By Donald Heath
Special for the Effingham Herald
GUYTON – If it was a Hollywood movie, South Effingham's assistant football coach Mike Harper would have been carried off the field on his players' shoulders Friday night after an improbable victory.
Remember the Titans?
How about Remember the Mustangs?
But Guyton is a long way from Hollywood. Harper, who was South's first football coach when the school opened in 1996, was thrust into his first head coaching duties since 2000; but he didn't have a plan from yesteryear to prevent Effingham County's 42-7 victory at the Corral.
"It was an honor to coach again," said Harper, 71, and as energetic as ever. "I've been hanging around (the program) for three years and they asked if I would step in. It was just an honor – win, lose or draw."
Harper was asked the step in because SEHS' current head coach Loren Purvis was ejected from the last game – a 52-36 victory over Bradwell Institute on Sept. 8 – when Mustangs safety Ashton Troutman was flagged for targeting. The penalty came with an automatic disqualification from the game and the next game on the schedule.

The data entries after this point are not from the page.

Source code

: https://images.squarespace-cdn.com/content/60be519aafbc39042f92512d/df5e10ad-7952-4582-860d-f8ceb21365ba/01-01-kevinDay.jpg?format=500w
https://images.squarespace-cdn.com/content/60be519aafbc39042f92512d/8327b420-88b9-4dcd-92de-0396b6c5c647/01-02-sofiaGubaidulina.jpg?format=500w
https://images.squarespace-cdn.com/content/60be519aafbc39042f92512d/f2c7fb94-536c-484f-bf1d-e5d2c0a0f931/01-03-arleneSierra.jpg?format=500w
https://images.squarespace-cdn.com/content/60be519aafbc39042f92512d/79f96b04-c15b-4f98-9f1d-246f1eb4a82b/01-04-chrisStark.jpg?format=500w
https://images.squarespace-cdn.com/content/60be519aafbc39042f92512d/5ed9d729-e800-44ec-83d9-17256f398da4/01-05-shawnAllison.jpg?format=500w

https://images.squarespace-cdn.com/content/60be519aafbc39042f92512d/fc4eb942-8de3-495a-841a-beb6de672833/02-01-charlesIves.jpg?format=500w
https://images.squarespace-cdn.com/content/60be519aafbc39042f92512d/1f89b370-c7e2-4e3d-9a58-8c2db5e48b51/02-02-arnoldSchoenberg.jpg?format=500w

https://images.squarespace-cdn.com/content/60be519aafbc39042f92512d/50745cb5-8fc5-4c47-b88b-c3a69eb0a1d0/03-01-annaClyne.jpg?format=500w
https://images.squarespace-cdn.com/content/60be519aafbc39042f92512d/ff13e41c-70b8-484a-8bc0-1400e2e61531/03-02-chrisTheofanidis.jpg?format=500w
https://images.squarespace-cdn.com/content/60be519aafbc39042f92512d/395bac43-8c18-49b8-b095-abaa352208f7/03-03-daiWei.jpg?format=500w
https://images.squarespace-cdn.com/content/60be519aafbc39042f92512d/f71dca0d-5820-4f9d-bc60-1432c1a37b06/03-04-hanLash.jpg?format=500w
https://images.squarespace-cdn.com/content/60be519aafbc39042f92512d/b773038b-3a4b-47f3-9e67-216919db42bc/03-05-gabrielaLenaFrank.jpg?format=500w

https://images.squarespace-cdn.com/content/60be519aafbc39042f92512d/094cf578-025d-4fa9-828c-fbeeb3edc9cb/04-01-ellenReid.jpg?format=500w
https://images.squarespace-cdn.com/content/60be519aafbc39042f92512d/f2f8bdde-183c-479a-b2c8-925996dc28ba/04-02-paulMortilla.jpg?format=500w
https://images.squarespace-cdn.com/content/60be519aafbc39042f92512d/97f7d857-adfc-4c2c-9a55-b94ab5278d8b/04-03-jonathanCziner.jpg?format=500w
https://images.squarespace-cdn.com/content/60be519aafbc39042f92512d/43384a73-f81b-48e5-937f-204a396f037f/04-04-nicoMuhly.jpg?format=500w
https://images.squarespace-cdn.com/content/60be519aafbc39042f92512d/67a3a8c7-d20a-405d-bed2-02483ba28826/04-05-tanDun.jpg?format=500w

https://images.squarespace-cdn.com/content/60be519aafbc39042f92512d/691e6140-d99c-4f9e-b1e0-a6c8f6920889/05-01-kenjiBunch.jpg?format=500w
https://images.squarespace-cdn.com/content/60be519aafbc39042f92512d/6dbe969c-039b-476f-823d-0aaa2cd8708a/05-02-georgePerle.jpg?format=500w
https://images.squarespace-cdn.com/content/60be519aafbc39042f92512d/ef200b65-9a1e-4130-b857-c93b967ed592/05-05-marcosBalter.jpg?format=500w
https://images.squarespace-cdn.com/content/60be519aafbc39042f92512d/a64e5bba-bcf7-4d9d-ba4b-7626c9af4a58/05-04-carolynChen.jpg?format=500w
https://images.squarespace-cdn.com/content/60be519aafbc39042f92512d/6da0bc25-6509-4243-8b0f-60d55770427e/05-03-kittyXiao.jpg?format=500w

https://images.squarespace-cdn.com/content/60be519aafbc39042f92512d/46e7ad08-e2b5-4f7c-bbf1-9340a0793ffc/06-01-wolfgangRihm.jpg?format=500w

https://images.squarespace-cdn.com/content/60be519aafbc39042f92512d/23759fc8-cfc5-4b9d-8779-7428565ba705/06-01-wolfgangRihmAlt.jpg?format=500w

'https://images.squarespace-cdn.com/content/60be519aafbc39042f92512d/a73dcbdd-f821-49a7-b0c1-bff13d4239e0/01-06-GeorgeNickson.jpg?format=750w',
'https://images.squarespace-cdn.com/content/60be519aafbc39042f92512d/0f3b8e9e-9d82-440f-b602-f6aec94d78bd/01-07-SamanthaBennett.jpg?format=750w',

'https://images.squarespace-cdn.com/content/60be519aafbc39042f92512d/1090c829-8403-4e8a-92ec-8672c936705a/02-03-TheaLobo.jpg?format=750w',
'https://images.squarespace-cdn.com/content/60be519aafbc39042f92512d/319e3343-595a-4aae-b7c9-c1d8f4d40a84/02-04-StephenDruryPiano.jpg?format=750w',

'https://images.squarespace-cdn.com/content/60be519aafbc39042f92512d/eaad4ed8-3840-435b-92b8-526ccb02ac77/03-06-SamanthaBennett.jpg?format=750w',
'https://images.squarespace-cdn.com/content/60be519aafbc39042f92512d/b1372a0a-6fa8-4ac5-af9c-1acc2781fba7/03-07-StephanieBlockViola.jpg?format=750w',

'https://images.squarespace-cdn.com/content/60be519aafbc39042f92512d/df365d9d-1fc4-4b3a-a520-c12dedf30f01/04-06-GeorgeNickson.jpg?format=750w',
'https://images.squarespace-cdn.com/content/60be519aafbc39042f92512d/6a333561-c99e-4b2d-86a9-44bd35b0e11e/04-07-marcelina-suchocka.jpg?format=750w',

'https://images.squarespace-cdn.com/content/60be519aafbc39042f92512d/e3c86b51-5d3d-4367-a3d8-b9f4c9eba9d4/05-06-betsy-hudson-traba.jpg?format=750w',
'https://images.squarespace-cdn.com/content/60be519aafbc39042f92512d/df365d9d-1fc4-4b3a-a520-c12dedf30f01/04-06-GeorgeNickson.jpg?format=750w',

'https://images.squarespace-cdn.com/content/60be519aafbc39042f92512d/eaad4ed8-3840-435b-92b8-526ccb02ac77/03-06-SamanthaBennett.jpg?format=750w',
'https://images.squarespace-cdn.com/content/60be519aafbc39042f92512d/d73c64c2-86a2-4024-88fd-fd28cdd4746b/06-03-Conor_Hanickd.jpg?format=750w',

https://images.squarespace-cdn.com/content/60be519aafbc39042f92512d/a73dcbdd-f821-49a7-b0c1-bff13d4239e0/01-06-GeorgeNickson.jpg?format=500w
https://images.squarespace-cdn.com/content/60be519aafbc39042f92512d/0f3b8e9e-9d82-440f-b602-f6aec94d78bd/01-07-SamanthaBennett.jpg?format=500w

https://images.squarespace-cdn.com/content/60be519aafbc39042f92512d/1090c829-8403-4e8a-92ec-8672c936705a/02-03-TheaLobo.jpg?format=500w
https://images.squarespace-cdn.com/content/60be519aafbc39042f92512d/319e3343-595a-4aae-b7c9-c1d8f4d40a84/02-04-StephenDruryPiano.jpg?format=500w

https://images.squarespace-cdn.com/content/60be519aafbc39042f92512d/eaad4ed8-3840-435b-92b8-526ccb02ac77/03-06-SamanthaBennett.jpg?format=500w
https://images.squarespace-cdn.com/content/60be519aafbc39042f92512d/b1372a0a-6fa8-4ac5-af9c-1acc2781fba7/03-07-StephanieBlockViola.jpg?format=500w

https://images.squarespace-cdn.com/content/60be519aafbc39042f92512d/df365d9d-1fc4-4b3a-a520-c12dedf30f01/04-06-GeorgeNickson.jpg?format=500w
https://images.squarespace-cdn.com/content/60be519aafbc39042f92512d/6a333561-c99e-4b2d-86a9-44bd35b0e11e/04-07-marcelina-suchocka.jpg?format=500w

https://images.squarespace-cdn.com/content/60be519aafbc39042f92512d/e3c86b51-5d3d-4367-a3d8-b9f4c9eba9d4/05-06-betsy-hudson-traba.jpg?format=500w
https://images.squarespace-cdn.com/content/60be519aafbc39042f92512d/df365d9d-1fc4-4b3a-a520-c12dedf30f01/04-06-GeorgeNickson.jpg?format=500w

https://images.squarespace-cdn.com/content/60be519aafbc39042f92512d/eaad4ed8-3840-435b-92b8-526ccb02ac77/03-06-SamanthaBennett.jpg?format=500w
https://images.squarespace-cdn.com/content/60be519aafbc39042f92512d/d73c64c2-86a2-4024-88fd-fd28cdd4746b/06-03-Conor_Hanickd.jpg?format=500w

Purvis argued and was tossed and faced the same consequences.
Before the game, SEHS' student cheering section began a chant, "Free Purvis."
SEHS principal Dr. Torian White asked Harper to return to South in 2021 when an opening arose in the weight room. Harper, then retired, was glad to lend a hand. He remembered White as a Mustang marching band member.

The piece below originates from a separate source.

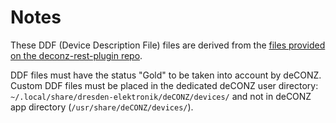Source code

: # Notes
These DDF (Device Description File) files are derived from the [files provided on the deconz-rest-plugin repo](https://github.com/dresden-elektronik/deconz-rest-plugin/tree/master/devices/lixee).

DDF files must have the status "Gold" to be taken into account by deCONZ.
Custom DDF files must be placed in the dedicated deCONZ user directory: `~/.local/share/dresden-elektronik/deCONZ/devices/` and not in deCONZ app directory (`/usr/share/deCONZ/devices/`).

Harper stayed to help Coach Nathan Clark for two years and then joined Purvis' staff this season.
Clark affectionately called Harper, "Team Grandpa."
"It felt kind of surreal to see (Harper) on the sidelines," Ford said. "My dad was on his staff (as strength coach) at Berkmar in the 1980s (1986-87) so I was always running around the weight room. Harper was telling me, 'I remember you when you were this big (lowering his hand to his waist).' "

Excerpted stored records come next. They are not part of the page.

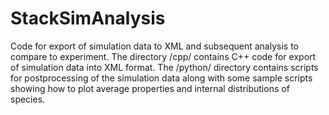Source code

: # StackSimAnalysis
Code for export of simulation data to XML and subsequent analysis to compare to experiment. The directory /cpp/ contains C++ code for export of simulation data into XML format. The /python/ directory contains scripts for postprocessing of the simulation data along with some sample scripts showing how to plot average properties and internal distributions of species.
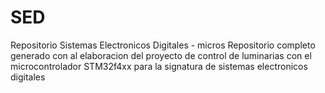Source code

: # SED
Repositorio Sistemas Electronicos Digitales - micros
Repositorio completo generado con al elaboracion del proyecto de control de luminarias con el microcontrolador STM32f4xx para la signatura de sistemas electronicos digitales
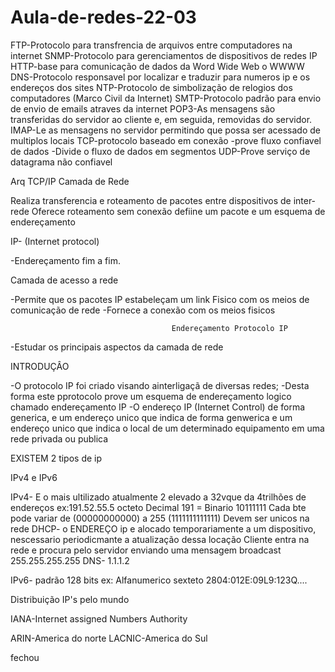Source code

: # Aula-de-redes-22-03

FTP-Protocolo para transfrencia de arquivos entre computadores na internet
SNMP-Protocolo para gerenciamentos de dispositivos de redes IP
HTTP-base para comunicação de dados da Word Wide Web o WWWW
DNS-Protocolo responsavel por localizar e traduzir para numeros ip e os endereços dos sites
NTP-Protocolo de simbolização de relogios dos computadores
(Marco Civil da Internet)
SMTP-Protocolo padrão para envio de envio de emails atraves da internet
POP3-As mensagens são transferidas do servidor ao cliente e, em seguida, removidas do servidor.
IMAP-Le as mensagens no servidor permitindo que possa ser acessado de multiplos locais
TCP-protocolo baseado em conexão 
-prove fluxo confiavel de dados 
-Divide o fluxo de dados em segmentos
UDP-Prove serviço de datagrama não confiavel

Arq TCP/IP Camada de Rede 

Realiza transferencia e roteamento de pacotes entre dispositivos de inter-rede 
Oferece roteamento sem conexão 
defiine um pacote e um esquema de endereçamento

IP- (Internet protocol)

-Endereçamento fim a fim.

Camada de acesso a rede 

-Permite que os pacotes IP estabeleçam um link Fisico com os meios de comunicação de rede 
-Fornece a conexão com os meios fisicos


                                        Endereçamento Protocolo IP

-Estudar os principais aspectos da camada de rede 

INTRODUÇÂO

-O protocolo IP foi criado visando ainterligaçã de diversas redes;
-Desta forma este pprotocolo prove um esquema de endereçamento logico chamado endereçamento IP
-O endereço IP (Internet Control) de forma generica, e um endereço unico que indica de forma genwerica e um endereço unico que indica o local de um determinado equipamento em uma rede privada ou publica 

EXISTEM 2 tipos de ip

IPv4 e IPv6

IPv4- E o mais ultilizado atualmente 2 elevado a 32vque da 4trilhões de endereços ex:191.52.55.5 octeto
Decimal 191 = Binario 10111111
Cada bte pode variar de (00000000000) a 255 (1111111111111)
Devem ser unicos na rede
DHCP- o ENDEREÇO ip e alocado temporariamente a um dispositivo, nescessario periodicmante a atualização dessa locação 
Cliente entra na rede e procura pelo servidor enviando uma mensagem broadcast 
255.255.255.255
DNS- 1.1.1.2


IPv6- padrão 128 bits ex: Alfanumerico sexteto 2804:012E:09L9:123Q....

Distribuição IP's pelo mundo 

IANA-Internet assigned Numbers Authority

ARIN-America do norte
LACNIC-America do Sul

fechou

Effingham County has dominated the series in recent years with four straight wins. After the game, an SEHS senior needed consoling. He had never beaten the Rebels during his high school career.
Harper put his arm around the player and they walked together to hear the band play the alma mater.
"You know the very first time we played Effingham at home, we beat them," Harper said. "I was just hoping I could make some things work as the coach."